Caisson disease is a complex of symptoms formed by the formation of gas bubbles in blood vessels and tissues against the background of a rapid decrease in atmospheric pressure. Pathology can be acute or chronic. It is manifested by pain in the joints, muscles, Meniere’s syndrome, dyspepsia, signs of central nervous system damage, acute pulmonary and cardiovascular insufficiency. When making a diagnosis, anamnestic data and the results of an objective examination are used, radiography, ultrasound, MRI, CT are used to assess the condition of various organs. Treatment – recompression followed by slow decompression, symptomatic drug therapy.
ICD 10
T70.3 Caisson disease [decompression sickness]
Meaning
Caisson disease (decompression sickness, DCS) is a complex of changes that develop during the transition from high atmospheric pressure to normal, less often from normal to low. The pathology got its name from the word “caisson”, denoting a chamber created in the 40s of the XIX century and intended for work under water or in conditions of water-saturated soils. DCS is considered an occupational disease of submariners and specialists working in the conditions of caisson chambers, in some cases it is diagnosed in pilots. In recent years, due to the widespread use of diving, it has been detected in other groups of the population. According to statistics, the incidence of the disease is 2-4 cases per 10,000 dives.
Causes
The immediate cause of the caisson disease is a rapid decrease in atmospheric pressure when the depth of immersion in water changes, less often when the aircraft rises to a significant height. The faster the atmospheric pressure changes, the greater the risk of this pathology. Factors that increase the likelihood of developing the disease are considered:
- Aging of the body. As we age, the condition of all organs deteriorates. This causes a decrease in the compensatory capacity of the lungs and heart during the period of pressure changes.
- Hypothermia. It is accompanied by a slowdown in blood flow in peripheral vessels. Blood from distant parts of the body enters the pulmonary vessels more slowly, gas is less released from the blood physiologically.
- Dehydration. The viscosity of blood in this condition increases, which provokes a slowdown in blood circulation.
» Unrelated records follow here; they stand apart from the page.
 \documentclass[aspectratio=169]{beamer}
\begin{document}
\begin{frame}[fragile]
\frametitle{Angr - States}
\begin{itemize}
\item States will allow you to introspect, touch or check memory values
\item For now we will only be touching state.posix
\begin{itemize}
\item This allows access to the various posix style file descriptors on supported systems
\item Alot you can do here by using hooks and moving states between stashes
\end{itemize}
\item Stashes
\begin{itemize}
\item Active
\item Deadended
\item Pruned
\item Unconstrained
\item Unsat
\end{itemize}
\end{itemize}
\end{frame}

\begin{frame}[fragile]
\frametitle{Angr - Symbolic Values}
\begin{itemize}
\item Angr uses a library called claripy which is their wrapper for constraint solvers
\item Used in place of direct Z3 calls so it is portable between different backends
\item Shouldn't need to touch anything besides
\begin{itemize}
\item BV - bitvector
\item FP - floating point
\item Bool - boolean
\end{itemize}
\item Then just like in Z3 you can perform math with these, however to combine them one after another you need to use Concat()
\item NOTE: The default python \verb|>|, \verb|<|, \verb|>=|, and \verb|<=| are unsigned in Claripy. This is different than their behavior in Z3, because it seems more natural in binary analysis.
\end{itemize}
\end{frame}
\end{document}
When the external pressure changes, stasis occurs at the periphery, which is aggravated by the formation of bubbles blocking the lumen of the vessels.
- Physical activity. It potentiates a violation of the uniformity of blood flow, as a result of which conditions are created for the intensive dissolution of gases in the blood, followed by the appearance of “quiet” bubbles. A characteristic feature is the deposition of microbubbles in the joints and an increase in the likelihood of pathology during the following dives.
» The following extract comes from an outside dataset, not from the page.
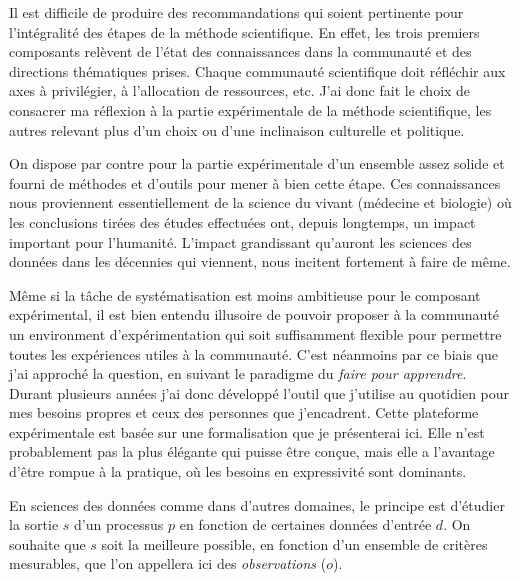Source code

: Il est difficile de produire des recommandations qui soient pertinente pour l'intégralité des étapes de la méthode scientifique. En effet, les trois premiers composants relèvent de l'état des connaissances dans la communauté et des \og directions \fg thématiques prises. Chaque communauté scientifique doit réfléchir aux axes à privilégier, à l'allocation de ressources, etc. J'ai donc fait le choix de consacrer ma réflexion à la partie expérimentale de la méthode scientifique, les autres relevant plus d'un choix ou d'une inclinaison culturelle et politique.

On dispose par contre pour la partie expérimentale d'un ensemble assez solide et fourni de méthodes et d'outils pour mener à bien cette étape. Ces connaissances nous proviennent essentiellement de la science du vivant (médecine et biologie) où les conclusions tirées des études effectuées ont, depuis longtemps, un impact important pour l'humanité. L'impact grandissant qu'auront les sciences des données dans les décennies qui viennent, nous incitent fortement à faire de même.

Même si la tâche de systématisation est moins ambitieuse pour le composant expérimental, il est bien entendu illusoire de pouvoir proposer à la communauté un environment d'expérimentation qui soit suffisamment flexible pour permettre toutes les expériences utiles à la communauté. C'est néanmoins par ce biais que j'ai approché la question, en suivant le paradigme du \textsl{faire pour apprendre}. Durant plusieurs années j'ai donc développé l'outil \explanes {} que j'utilise au quotidien pour mes besoins propres et ceux des personnes que j'encadrent. Cette plateforme expérimentale est basée sur une formalisation que je présenterai ici. Elle n'est probablement pas la plus élégante qui puisse être conçue, mais elle a l'avantage d'être rompue à la pratique, où les besoins en expressivité sont dominants.



En sciences des données comme dans d'autres domaines, le principe est d'étudier la sortie $s$ d'un processus $p$ en fonction de certaines données d'entrée $d$. On souhaite que $s$ soit la meilleure possible, en fonction d'un ensemble de critères mesurables, que l'on appellera ici des \textsl{observations} ($o$).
- Lipidemia, overweight. Fats have increased hydrophobicity, therefore, with their high content, bubbles form more actively. Adipose tissue cells intensively dissolve the inert gases that make up the respiratory mixtures.
- Hypercapnia. Develops with a low quality of the respiratory mixture or attempts to “save” it by holding your breath. An increase in the amount of CO2 provokes a shift of the acid-base state to the acidic side. Because of this, more inert gases are dissolved in the blood.
- Alcoholic intoxication. When taking alcohol, dehydration occurs. In addition, alcohol molecules cause the connection of small bubbles into larger ones and become centers around which large bubbles form, clogging blood vessels.
Pathogenesis
At elevated pressure, the gases of the respiratory mixture, due to diffusion, dissolve in significant quantities in the blood of the capillaries of the lung tissue. When the pressure decreases, the opposite phenomenon is observed – gases “exit” from the liquid, forming bubbles. The faster the pressure changes, the more intense the reverse diffusion process becomes. With a rapid rise, the patient’s blood “boils”, the gases released form many large bubbles that can block vessels of different calibers and damage various organs.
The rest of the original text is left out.